The New York Times now reports that Biden is majorly miffed at Pelosi, his friend for the past half-century. The one thing he can’t plausibly claim to be is surprised at Pelosi’s actions. No Democrat in the past 30 years has had a clearer sense of what it takes to win, and how campaigns can be won, than Pelosi. She was schooled by two successful Democratic machines—the Baltimore municipal machine of the New Deal and post–New Deal eras, which her father led as the city’s mayor; and San Francisco’s Burton machine, which began when Rep. Phil Burton navigated his labor-left positions through the California legislature in the 1950s and Congress in the 1970s, and which incubated the careers of Willie Brown, Henry Waxman, George Miller, and Pelosi.

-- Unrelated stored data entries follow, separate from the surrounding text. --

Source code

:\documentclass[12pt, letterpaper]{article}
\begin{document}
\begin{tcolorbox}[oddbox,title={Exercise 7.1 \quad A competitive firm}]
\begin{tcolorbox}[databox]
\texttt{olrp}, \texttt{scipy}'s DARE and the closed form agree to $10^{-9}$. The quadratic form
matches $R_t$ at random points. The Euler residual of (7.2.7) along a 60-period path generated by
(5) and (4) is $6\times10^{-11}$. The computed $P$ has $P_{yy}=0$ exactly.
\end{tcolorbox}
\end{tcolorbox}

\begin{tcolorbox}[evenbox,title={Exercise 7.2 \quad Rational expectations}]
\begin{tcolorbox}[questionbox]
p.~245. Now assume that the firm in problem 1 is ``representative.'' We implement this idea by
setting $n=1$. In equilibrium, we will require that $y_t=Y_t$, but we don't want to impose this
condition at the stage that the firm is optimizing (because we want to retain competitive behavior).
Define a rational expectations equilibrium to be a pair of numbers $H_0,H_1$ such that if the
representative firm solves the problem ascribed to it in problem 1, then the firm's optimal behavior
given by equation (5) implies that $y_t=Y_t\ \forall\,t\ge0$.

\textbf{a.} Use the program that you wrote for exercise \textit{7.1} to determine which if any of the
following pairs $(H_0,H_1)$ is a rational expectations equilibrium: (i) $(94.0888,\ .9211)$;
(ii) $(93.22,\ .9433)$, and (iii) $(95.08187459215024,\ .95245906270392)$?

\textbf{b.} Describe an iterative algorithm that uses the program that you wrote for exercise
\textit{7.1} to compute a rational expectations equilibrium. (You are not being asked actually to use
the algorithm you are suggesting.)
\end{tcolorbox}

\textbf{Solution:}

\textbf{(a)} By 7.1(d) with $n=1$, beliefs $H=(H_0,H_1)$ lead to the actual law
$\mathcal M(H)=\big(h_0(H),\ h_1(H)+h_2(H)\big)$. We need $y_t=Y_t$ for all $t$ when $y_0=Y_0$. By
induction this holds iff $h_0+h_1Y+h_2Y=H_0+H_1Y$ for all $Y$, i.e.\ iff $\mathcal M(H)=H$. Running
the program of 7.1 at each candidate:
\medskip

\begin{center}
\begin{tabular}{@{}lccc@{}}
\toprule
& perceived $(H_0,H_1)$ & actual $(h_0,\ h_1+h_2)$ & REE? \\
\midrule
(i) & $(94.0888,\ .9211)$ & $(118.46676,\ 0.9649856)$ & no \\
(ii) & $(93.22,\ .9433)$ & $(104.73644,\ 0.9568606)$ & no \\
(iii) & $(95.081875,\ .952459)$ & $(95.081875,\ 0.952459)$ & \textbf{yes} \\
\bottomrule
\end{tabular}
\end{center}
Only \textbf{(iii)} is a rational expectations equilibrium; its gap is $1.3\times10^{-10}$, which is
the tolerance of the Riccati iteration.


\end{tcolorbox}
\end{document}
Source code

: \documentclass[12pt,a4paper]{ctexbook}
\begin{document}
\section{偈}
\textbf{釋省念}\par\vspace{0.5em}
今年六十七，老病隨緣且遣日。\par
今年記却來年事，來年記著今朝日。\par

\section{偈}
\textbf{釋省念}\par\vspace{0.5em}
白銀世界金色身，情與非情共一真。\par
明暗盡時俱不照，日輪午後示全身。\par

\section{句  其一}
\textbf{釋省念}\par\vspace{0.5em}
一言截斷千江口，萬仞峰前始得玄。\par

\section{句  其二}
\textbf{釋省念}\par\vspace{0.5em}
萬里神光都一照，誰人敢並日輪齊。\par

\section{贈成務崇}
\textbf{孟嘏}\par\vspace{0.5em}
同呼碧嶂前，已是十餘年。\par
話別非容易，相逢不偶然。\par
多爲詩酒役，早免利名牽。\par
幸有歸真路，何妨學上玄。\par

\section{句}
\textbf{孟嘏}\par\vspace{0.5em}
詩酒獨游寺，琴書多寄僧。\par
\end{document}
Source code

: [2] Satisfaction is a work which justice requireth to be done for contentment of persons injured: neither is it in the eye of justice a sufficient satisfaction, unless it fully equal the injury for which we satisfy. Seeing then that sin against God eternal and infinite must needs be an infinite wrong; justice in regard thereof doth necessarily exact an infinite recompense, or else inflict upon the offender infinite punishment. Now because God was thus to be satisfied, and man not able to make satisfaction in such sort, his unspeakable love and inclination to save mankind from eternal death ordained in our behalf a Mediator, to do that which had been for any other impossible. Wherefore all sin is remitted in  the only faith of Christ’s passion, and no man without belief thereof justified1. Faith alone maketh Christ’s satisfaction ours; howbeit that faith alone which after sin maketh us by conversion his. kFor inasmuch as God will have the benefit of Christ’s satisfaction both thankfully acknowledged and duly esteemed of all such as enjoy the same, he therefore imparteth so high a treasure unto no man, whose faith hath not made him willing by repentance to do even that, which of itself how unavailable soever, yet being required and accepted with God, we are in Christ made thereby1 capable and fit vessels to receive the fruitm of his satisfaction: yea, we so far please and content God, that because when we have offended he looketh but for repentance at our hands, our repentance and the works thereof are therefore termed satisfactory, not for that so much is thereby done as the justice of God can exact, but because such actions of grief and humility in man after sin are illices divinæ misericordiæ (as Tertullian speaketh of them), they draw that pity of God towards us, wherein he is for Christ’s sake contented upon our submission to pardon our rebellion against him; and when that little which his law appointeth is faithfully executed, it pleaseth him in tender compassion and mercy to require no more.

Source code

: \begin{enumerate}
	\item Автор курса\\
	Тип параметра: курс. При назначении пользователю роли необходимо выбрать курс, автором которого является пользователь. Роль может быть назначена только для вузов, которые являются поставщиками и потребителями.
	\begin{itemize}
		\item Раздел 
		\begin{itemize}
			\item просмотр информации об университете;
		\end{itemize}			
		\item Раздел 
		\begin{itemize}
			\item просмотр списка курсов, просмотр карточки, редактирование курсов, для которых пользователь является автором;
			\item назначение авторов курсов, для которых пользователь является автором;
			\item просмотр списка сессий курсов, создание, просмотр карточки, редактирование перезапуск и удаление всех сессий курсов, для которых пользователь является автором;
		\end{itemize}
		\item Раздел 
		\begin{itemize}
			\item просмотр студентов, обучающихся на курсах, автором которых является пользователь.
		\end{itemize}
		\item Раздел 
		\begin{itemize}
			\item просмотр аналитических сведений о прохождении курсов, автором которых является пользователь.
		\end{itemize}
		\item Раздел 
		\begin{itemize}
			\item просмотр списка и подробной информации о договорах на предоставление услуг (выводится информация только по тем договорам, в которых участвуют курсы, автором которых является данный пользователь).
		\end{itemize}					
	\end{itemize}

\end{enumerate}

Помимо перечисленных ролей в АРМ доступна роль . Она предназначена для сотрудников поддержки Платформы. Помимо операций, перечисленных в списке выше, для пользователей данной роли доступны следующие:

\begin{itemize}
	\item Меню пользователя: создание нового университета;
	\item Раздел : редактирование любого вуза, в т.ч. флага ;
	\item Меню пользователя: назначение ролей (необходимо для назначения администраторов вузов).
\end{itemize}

She rose to leadership positions in the House by forming Burton-esque alliances with power-broker colleagues like David Obey and John Murtha, who were wowed by her ability to assemble majority backing for progressive measures, at times by assembling majority backing for their own priorities, which might not otherwise have passed.
Biden, we’re told, still believes he could have beaten Trump, but that it would have bitterly divided his own party and likely cost the Democrats a number of congressional seats. Pelosi had told her congressional colleagues when they reached out to her during the weeks between Biden’s disastrous debate and his decision to drop out to make clear what his staying in the race would do to their own prospects and the party’s prospects. It was the force of that argument that convinced Biden—always a party man—to leave the race, as Pelosi surely understood.
In 1991, Alan Ehrenhalt’s book The United States of Ambition documented both the decline of political parties in their ability to select, fund, and mobilize support for political candidates, and the rise of candidates able to fund their own campaigns and mobilize support for them. That’s the setting in which Pelosi has nonetheless been able to appeal to common purposes, enforce some discipline, find enough funding, and mobilize enough activists to keep the party and, broadly, its liberal causes (most immediately, keeping Donald Trump out of the White House) as the primary object of Democrats’ ambition, rather than anyone’s individual career. She surely didn’t wish to hurt Joe Biden’s feelings, but she was a pol who puts first things first. We need more such pols.